#### [Exercise goal]
For the listing below, how many lines contain the word "discount"? Answer with only that figure.

======== Input ========

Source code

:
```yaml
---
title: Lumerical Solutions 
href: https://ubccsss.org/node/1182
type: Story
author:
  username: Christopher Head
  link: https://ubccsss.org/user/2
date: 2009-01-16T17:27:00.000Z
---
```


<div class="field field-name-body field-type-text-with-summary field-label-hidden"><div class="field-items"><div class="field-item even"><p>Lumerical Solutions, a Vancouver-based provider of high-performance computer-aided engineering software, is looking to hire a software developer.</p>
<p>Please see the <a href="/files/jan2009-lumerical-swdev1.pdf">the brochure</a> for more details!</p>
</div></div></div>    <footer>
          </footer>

========
======== Input ========

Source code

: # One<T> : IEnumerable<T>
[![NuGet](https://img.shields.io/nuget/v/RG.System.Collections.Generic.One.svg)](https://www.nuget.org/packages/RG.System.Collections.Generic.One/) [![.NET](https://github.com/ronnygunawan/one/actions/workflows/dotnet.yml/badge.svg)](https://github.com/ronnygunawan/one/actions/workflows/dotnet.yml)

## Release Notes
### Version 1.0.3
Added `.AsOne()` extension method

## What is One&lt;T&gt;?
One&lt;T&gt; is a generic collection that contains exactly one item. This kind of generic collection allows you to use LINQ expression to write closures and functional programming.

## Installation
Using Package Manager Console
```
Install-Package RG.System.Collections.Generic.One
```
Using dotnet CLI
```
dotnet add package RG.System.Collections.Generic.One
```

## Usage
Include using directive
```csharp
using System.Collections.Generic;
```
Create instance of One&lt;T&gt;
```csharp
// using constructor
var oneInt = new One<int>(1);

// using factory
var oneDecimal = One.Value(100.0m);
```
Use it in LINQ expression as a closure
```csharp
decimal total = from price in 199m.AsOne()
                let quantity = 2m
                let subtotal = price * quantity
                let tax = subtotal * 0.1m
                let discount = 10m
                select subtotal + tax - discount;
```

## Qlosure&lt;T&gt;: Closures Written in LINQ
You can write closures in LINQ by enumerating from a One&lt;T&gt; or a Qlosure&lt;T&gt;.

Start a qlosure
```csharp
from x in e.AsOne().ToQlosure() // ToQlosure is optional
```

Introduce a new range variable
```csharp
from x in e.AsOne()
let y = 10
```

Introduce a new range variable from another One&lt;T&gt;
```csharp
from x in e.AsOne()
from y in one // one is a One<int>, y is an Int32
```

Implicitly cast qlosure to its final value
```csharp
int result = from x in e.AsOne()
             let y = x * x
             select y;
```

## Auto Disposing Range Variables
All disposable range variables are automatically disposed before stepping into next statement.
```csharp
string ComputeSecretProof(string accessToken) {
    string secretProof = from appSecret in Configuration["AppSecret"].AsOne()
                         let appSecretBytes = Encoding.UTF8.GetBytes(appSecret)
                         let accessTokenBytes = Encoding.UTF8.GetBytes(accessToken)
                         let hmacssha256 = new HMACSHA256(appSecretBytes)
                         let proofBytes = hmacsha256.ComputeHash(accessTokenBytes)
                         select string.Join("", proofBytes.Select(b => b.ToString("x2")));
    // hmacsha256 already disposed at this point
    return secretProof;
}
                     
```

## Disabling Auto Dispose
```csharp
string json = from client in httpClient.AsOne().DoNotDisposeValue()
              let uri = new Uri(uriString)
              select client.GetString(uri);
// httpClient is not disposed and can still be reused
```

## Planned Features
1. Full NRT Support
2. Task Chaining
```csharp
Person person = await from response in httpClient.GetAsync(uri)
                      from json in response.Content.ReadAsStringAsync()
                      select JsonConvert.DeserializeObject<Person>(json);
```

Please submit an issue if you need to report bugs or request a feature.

========

#### [Exercise solution]
2